Problem: Two vectors of equal magnitude A make an angle theta with each other. Find the magnitude of the resultant and direction of the resultant.
Solution:Step 1: Draw the diagram showing the two vectors A making an angle theta with each other.
Step 2: Find the horizontal and vertical components of each vector. Since the vectors are of equal magnitude, their horizontal and vertical components will also be equal.
Step 3: Add the horizontal components and vertical components of each vector separately to find the total horizontal and vertical components.
Total horizontal component = 2A cos(theta)
Total vertical component = 2A sin(theta)
Step 4: Use the Pythagorean theorem to find the magnitude of the resultant.

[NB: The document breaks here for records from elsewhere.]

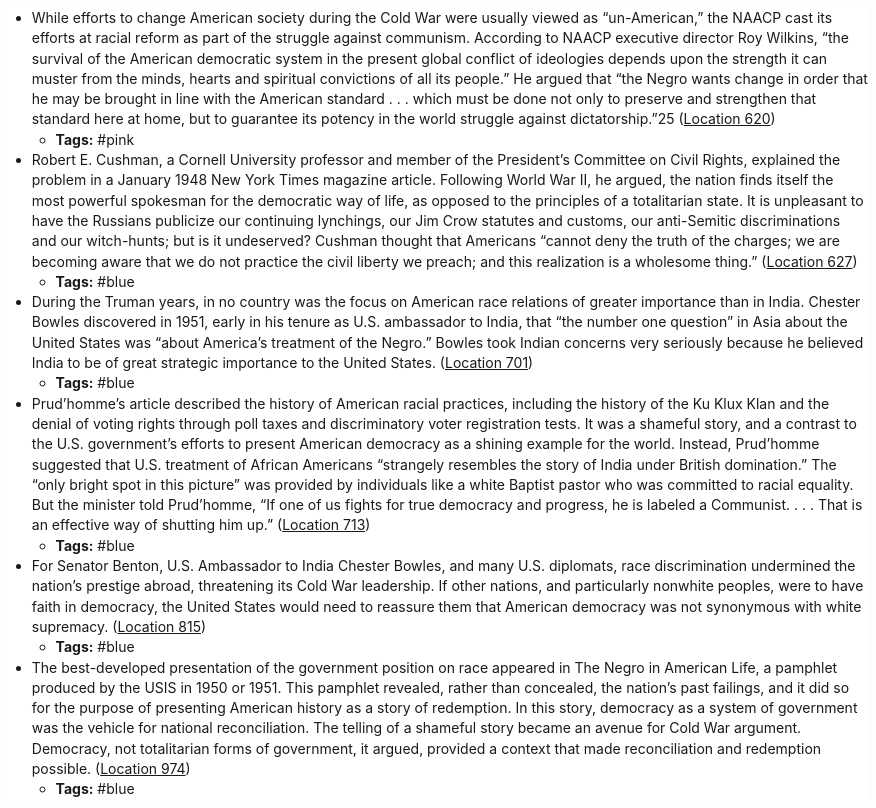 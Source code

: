 - While efforts to change American society during the Cold War were usually viewed as “un-American,” the NAACP cast its efforts at racial reform as part of the struggle against communism. According to NAACP executive director Roy Wilkins, “the survival of the American democratic system in the present global conflict of ideologies depends upon the strength it can muster from the minds, hearts and spiritual convictions of all its people.” He argued that “the Negro wants change in order that he may be brought in line with the American standard . . . which must be done not only to preserve and strengthen that standard here at home, but to guarantee its potency in the world struggle against dictatorship.”25 ([Location 620](https://readwise.io/to_kindle?action=open&asin=B006QNPIAC&location=620))
    - **Tags:** #pink
- Robert E. Cushman, a Cornell University professor and member of the President’s Committee on Civil Rights, explained the problem in a January 1948 New York Times magazine article. Following World War II, he argued, the nation finds itself the most powerful spokesman for the democratic way of life, as opposed to the principles of a totalitarian state. It is unpleasant to have the Russians publicize our continuing lynchings, our Jim Crow statutes and customs, our anti-Semitic discriminations and our witch-hunts; but is it undeserved? Cushman thought that Americans “cannot deny the truth of the charges; we are becoming aware that we do not practice the civil liberty we preach; and this realization is a wholesome thing.” ([Location 627](https://readwise.io/to_kindle?action=open&asin=B006QNPIAC&location=627))
    - **Tags:** #blue
- During the Truman years, in no country was the focus on American race relations of greater importance than in India. Chester Bowles discovered in 1951, early in his tenure as U.S. ambassador to India, that “the number one question” in Asia about the United States was “about America’s treatment of the Negro.” Bowles took Indian concerns very seriously because he believed India to be of great strategic importance to the United States. ([Location 701](https://readwise.io/to_kindle?action=open&asin=B006QNPIAC&location=701))
    - **Tags:** #blue
- Prud’homme’s article described the history of American racial practices, including the history of the Ku Klux Klan and the denial of voting rights through poll taxes and discriminatory voter registration tests. It was a shameful story, and a contrast to the U.S. government’s efforts to present American democracy as a shining example for the world. Instead, Prud’homme suggested that U.S. treatment of African Americans “strangely resembles the story of India under British domination.” The “only bright spot in this picture” was provided by individuals like a white Baptist pastor who was committed to racial equality. But the minister told Prud’homme, “If one of us fights for true democracy and progress, he is labeled a Communist. . . . That is an effective way of shutting him up.” ([Location 713](https://readwise.io/to_kindle?action=open&asin=B006QNPIAC&location=713))
    - **Tags:** #blue
- For Senator Benton, U.S. Ambassador to India Chester Bowles, and many U.S. diplomats, race discrimination undermined the nation’s prestige abroad, threatening its Cold War leadership. If other nations, and particularly nonwhite peoples, were to have faith in democracy, the United States would need to reassure them that American democracy was not synonymous with white supremacy. ([Location 815](https://readwise.io/to_kindle?action=open&asin=B006QNPIAC&location=815))
    - **Tags:** #blue
- The best-developed presentation of the government position on race appeared in The Negro in American Life, a pamphlet produced by the USIS in 1950 or 1951. This pamphlet revealed, rather than concealed, the nation’s past failings, and it did so for the purpose of presenting American history as a story of redemption. In this story, democracy as a system of government was the vehicle for national reconciliation. The telling of a shameful story became an avenue for Cold War argument. Democracy, not totalitarian forms of government, it argued, provided a context that made reconciliation and redemption possible. ([Location 974](https://readwise.io/to_kindle?action=open&asin=B006QNPIAC&location=974))
    - **Tags:** #blue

Magnitude of resultant = sqrt[(total horizontal component)^2 + (total vertical component)^2]
= sqrt[(2A cos(theta))^2 + (2A sin(theta))^2]
= sqrt[4A^2(cos^2(theta) + sin^2(theta))]
= 2A
Step 5: Find the direction of the resultant by using the tangent function.
tan(theta) = total vertical component/total horizontal component
tan(theta) = 2A sin(theta)/2A cos(theta)
tan(theta) = tan(theta)
Therefore, the direction of the resultant is the same as the direction of the vectors, which is theta.
Final Answer: The magnitude of the resultant is 2A and the direction of the resultant is theta.